The Amazon Warrior strikes back

Monday Book Review

August 30, 1993|By Gregory P. Kane

DEALS WITH THE DEVIL AND OTHER REASONS TO RIOT. By Pearl Cleage. Ballantine Books. 207 pages. $22.

IN THE war between the sexes, writer Pearl Cleage "takes no prisoners," says author Marita Golden.

Indeed she does not. In "Deals With The Devil And Other Reasons To Riot," Ms. Cleage continues the black feminist tradition of challenging sexist attitudes among black men. We should have quit when Ntozake Shange, Michelle Wallace, Alice Walker and Gloria Naylor were taking us to task for conduct unbecoming officers and gentlemen, or something like that. If we'd taken our lumps then and corrected our macho, loutish behavior, we wouldn't have Sister Cleage to deal with now, which would be a relief because girlfriend don't aim to please.

Where other black feminists deliver verbal jabs, Ms.
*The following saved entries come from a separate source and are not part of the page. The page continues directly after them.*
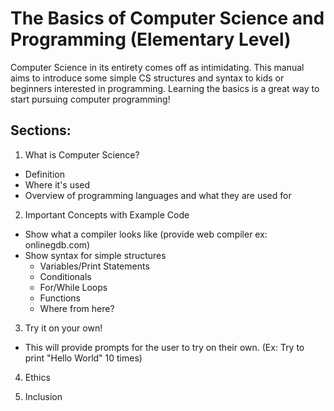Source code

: # The Basics of Computer Science and Programming (Elementary Level)

Computer Science in its entirety comes off as intimidating. This manual aims to introduce some simple CS structures and syntax to kids or beginners interested in programming. Learning the basics is a great way to start pursuing computer programming!

## Sections: 

1. What is Computer Science?
* Definition
* Where it's used
* Overview of programming languages and what they are used for

2. Important Concepts with Example Code
* Show what a compiler looks like (provide web compiler ex: onlinegdb.com)
* Show syntax for simple structures
  * Variables/Print Statements
  * Conditionals
  * For/While Loops
  * Functions
  * Where from here?

3. Try it on your own!
  * This will provide prompts for the user to try on their own. (Ex: Try to print "Hello World" 10 times)

4. Ethics

5. Inclusion
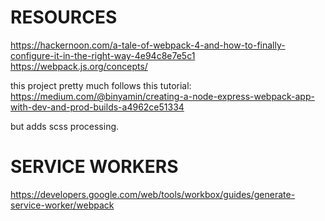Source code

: # RESOURCES

https://hackernoon.com/a-tale-of-webpack-4-and-how-to-finally-configure-it-in-the-right-way-4e94c8e7e5c1
https://webpack.js.org/concepts/

this project pretty much follows this tutorial:
https://medium.com/@binyamin/creating-a-node-express-webpack-app-with-dev-and-prod-builds-a4962ce51334

but adds scss processing.

# SERVICE WORKERS

https://developers.google.com/web/tools/workbox/guides/generate-service-worker/webpack
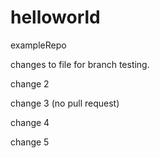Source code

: # helloworld
exampleRepo

changes to file for branch testing.

change 2 

change 3 (no pull request)

change 4 

change 5 
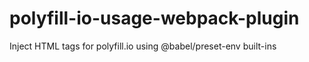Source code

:# polyfill-io-usage-webpack-plugin
Inject HTML tags for polyfill.io using @babel/preset-env built-ins
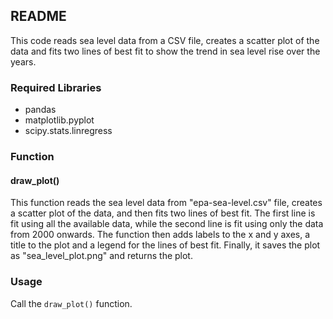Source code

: ## README

This code reads sea level data from a CSV file, creates a scatter plot of the data and fits two lines of best fit to show the trend in sea level rise over the years.

### Required Libraries

- pandas
- matplotlib.pyplot
- scipy.stats.linregress

### Function

#### draw_plot()

This function reads the sea level data from "epa-sea-level.csv" file, creates a scatter plot of the data, and then fits two lines of best fit. The first line is fit using all the available data, while the second line is fit using only the data from 2000 onwards. The function then adds labels to the x and y axes, a title to the plot and a legend for the lines of best fit. Finally, it saves the plot as "sea_level_plot.png" and returns the plot.

### Usage

Call the `draw_plot()` function.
Cleage delivers thunderous, George Foremanesque hooks and bolo punches. Men are all sexist, she declares, every last testosterone-infested one of us, and we can never be cured of the affliction. We can only "consciously and consistently alter" our sexist ways, Ms. Cleage asserts, "sort of like recovering alcoholics."

And she will have none of that nonsense about the problems afflicting black men -- violence and misogyny, to mention only two -- being a result of white racism. "It's the brothers. Period." Ms. Cleage fumes. "Although all African-American insanity, male and female, can ultimately be explained by the long ago presence of the slave ships pulling up on the coast of Africa, that blood soaked presence cannot continue to be an acceptable reason for our current sorry state . . . Black men must begin to take personal responsibility for the way they treat us and the way they treat our children."

Such barbs should not be unexpected from Ms. Cleage, who describes herself as a "third generation black nationalist feminist." (When she's really feeling her oats, she refers to herself and other black feminists as "African-American Amazon Warriors.") Her father is the Rev. Albert Cleage, a black nationalist Detroit minister who was a friend and confidante of Malcolm X. Ms. Cleage, through her incendiary prose, may well become the Malcolm X of the women's movement. The specific targets of her feminist ire include:

* Rap group Two Live Crew, a "nasty-mouthed group of crotch-grabbing woman-haters who not only couldn't leave a tender moment alone if they found one, but would probably feel compelled to club it to death with their [male members]."

* Rap group NWA (now defunct), specifically group member Dr. Dre, for assaulting television show host Dee Barnes.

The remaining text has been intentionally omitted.